Required work: In the listing below, find the line containing "- Grpc > Host 9490 : Container 9090" and the line containing "## Interfaces". Repeat exactly those two lines and every line between them.

*** Data for this task ***

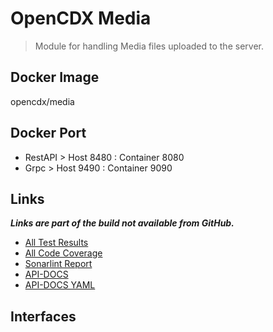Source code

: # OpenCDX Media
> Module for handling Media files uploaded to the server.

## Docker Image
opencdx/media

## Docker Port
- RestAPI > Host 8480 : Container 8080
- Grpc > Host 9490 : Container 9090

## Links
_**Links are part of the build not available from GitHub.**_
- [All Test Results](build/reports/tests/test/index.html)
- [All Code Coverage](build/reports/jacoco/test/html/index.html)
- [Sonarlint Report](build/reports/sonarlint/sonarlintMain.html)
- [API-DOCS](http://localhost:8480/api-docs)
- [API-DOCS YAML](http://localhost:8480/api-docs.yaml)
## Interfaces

***
*** Data for this task ***

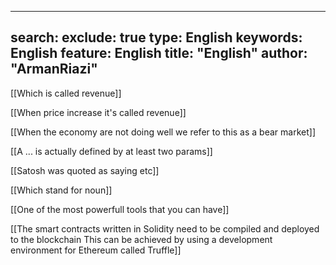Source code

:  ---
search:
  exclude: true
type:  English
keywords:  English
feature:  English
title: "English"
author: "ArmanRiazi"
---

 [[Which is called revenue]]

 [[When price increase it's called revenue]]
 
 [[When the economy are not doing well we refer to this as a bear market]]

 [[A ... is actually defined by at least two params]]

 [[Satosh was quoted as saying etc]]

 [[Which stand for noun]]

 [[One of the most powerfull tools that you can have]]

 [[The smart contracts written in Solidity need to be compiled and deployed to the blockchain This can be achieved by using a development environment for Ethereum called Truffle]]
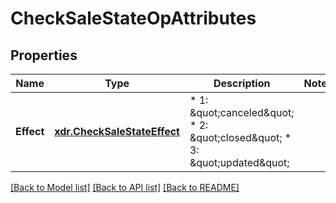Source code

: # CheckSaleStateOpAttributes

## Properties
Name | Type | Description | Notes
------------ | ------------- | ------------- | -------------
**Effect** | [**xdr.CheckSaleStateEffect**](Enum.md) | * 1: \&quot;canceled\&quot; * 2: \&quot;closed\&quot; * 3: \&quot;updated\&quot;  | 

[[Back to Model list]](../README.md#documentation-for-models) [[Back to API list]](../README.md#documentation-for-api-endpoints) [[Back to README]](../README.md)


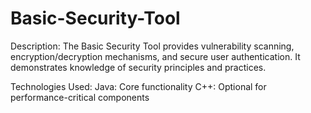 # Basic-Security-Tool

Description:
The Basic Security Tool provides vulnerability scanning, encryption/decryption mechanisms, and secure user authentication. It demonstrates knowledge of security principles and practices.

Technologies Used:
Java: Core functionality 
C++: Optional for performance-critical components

***

Response area:
- Grpc > Host 9490 : Container 9090

## Links
_**Links are part of the build not available from GitHub.**_
- [All Test Results](build/reports/tests/test/index.html)
- [All Code Coverage](build/reports/jacoco/test/html/index.html)
- [Sonarlint Report](build/reports/sonarlint/sonarlintMain.html)
- [API-DOCS](http://localhost:8480/api-docs)
- [API-DOCS YAML](http://localhost:8480/api-docs.yaml)
## Interfaces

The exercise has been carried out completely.